Quando menores de idade engravidam
Gravidez de menina de 11 anos em Santa Catarina causa comoção nacional e faz refletir
O Brasil parou recentemente diante da notícia de que uma menina de 11 anos, grávida, teve seu direito ao aborto negado pela Justiça de Santa Catarina. O hospital da universidade pública não quis se responsabilizar pelo caso, alegando que a menina já estava com 22 semanas de gestação e que ela só poderia ser interrompida até a vigésima semana. A família procurou a Justiça e os desdobramentos da história são de conhecimento público desde que o assunto dominou a mídia.
A polícia catarinense investiga agora se a gravidez é fruto de um estupro ou de sexo consentido com um menino de 13 anos. De acordo com a lei, estupro de vulnerável se configura quando as vítimas tem menos de 14 anos, independente do consentimento ou não. Ainda de acordo com a legislação, se não houve uso de violência ou grave ameaça, o caso muda de situação.
Segundo advogados, a possibilidade de a gravidez da menina ter sido causada por relações sexuais entre dois menores ganha novos contornos jurídicos – e mais complexidade. No caso, como se trata de uma menina de 11 anos e um garoto de 13, os dois são considerados vulneráveis aos olhos da lei. Trata-se, sem dúvida, de uma situação bastante delicada sob o ponto de vista jurídico.
No entanto, como psiquiatra da infância e da adolescência, interessa-me discutir a questão sob outras vertentes. Antes de mais nada, é preciso entender os graus de maturidade de entendimento da sexualidade humana. Crianças e adolescentes têm dúvidas e curiosidades sobre o próprio corpo e o dos outros também. Isso é absolutamente normal. Não existe uma idade “certa” para começar a falar de sexo com os filhos.
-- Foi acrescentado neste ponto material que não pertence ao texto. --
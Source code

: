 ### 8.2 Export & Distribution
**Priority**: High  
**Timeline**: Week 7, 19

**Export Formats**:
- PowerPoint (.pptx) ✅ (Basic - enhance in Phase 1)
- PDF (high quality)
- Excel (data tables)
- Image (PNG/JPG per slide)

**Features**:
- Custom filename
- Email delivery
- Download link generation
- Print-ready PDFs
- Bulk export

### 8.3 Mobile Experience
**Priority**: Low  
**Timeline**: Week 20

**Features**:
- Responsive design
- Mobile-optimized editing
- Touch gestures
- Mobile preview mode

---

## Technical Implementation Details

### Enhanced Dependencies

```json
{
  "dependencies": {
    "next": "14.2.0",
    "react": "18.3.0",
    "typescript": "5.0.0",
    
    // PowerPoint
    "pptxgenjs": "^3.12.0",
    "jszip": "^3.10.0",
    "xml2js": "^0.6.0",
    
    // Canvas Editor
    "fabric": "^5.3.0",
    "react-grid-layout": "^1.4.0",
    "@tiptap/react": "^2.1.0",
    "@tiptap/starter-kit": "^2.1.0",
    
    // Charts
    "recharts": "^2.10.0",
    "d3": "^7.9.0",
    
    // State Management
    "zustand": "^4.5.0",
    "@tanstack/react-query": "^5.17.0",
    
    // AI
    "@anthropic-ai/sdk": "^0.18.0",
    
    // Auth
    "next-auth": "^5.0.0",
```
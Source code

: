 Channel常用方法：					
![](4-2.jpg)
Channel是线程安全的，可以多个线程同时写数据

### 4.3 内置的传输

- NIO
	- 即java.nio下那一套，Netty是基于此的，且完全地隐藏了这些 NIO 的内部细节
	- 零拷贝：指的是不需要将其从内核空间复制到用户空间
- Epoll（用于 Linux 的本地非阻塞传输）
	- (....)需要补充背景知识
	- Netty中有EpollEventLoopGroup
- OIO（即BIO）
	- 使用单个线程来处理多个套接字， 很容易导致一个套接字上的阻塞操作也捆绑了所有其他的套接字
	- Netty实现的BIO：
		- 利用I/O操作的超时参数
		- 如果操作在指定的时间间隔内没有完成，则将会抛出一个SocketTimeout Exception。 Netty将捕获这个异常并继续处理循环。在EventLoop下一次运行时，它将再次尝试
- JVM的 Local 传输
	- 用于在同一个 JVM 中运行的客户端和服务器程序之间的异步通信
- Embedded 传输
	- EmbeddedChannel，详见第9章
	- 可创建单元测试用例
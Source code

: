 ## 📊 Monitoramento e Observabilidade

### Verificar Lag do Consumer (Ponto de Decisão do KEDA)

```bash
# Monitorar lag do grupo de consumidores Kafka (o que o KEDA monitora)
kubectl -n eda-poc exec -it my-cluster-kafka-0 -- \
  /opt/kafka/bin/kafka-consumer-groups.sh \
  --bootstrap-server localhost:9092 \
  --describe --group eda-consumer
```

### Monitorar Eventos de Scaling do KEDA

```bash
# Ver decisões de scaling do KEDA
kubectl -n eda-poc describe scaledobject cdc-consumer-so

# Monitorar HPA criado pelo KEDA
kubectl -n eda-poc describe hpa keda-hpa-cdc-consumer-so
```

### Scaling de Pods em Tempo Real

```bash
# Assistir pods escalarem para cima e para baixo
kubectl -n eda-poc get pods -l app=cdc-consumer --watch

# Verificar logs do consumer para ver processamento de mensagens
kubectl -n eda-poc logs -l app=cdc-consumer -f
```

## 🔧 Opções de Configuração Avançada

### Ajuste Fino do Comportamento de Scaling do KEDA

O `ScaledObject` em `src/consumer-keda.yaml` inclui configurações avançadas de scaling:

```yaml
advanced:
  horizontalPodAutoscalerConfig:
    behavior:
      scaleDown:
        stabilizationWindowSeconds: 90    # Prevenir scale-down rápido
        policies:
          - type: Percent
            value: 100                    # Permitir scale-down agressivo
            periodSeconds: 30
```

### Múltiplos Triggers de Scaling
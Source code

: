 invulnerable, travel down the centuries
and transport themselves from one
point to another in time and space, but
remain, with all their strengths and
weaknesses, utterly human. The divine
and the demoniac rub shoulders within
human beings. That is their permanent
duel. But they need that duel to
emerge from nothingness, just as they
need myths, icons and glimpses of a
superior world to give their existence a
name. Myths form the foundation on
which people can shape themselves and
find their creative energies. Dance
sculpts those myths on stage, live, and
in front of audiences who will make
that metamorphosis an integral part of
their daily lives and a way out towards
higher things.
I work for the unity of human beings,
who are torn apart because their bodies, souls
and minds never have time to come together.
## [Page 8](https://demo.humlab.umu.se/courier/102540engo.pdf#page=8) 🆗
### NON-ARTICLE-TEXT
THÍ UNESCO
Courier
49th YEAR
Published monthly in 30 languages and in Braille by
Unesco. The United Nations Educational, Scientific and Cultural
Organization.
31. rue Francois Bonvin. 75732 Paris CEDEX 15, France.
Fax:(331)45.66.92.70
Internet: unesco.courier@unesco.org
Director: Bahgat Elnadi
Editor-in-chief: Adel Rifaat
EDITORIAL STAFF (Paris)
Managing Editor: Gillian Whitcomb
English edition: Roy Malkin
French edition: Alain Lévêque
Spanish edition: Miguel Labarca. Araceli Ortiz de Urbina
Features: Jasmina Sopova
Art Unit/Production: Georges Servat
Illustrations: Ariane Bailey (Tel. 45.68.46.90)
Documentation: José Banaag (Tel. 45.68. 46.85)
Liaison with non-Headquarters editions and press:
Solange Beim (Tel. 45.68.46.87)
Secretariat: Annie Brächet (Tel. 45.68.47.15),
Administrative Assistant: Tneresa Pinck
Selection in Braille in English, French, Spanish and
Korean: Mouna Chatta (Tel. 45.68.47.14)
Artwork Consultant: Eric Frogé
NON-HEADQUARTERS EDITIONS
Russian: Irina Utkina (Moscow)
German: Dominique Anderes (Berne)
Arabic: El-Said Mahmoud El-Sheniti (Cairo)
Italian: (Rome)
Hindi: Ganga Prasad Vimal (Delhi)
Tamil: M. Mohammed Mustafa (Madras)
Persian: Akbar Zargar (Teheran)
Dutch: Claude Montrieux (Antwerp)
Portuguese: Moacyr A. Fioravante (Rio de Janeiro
Os pais devem ficar atentos ao amadurecimento deles e sentir o momento e a forma adequadas para abordar o assunto.
Cada idade requer um nível de informação diferente. Falar de sexo com os filhos não deve ser entendido pelos pais como um gesto de incentivo à prática sexual. Ao contrário. Estudos apontam que quanto mais cedo o assunto é conversado em família, mais tarde estes adolescentes iniciam a vida sexual porque a curiosidade acerca do assunto foi saciada pela conversa com os pais. Além disso, a informação proveniente da educação sexual diminui os riscos de abusos, violências sexuais, gravidez precoce e contaminação por doenças sexualmente transmissíveis.
Outro ponto a ser considerado neste caso é o quanto uma menina de 11 anos tem condições psicológicas e emocionais para ser mãe. Na prática, sob o ponto de vista fisiológico e psiquiátrico, é uma criança cuidando de outra. Acreditava-se, até algumas décadas atrás, que o desenvolvimento do cérebro era concluído no fim da infância. Porém,hoje sabe-se que o processo de desenvolvimento do cérebro humano vai até os 25 anos, aproximadamente. Portanto, se a menina de 11 anos tinha pouca maturidade para entender o que estava fazendo, também terá pouca maturidade para o grau de responsabilidade implícito a uma gravidez. No entanto, o caso não é uma raridade no Brasil. Segundo o Governo Federal, apenas em 2020 foram registradas 17,5 mil meninas grávidas entre 10 e 14 anos. Já entre as adolescentes entre 15 e 19 anos, a taxa de é 68,4 gestações para cada mil meninas, 50% a mais que a média mundial.
O assunto é delicado, exige empatia, responsabilidade e delicadeza para entender as suscetibilidades implícitas na gravidez de crianças e adolescentes.
Fabio Barbirato é psiquiatra pela ABP/CFM e responsável pelo Setor de Psiquiatria Infantil do Serviço de Psiquiatria da Santa Casa do Rio. Como professor, dá aulas na Pós-Graduação em Medicina e Psicologia da PUC-Rio. É autor dos livros “A mente do seu filho” e “O menino que nunca sorriu & outras histórias”. Foi um dos apresentadores do quadro “Eu amo quem sou”, sobre bullying, no “Fantástico” (TV Globo).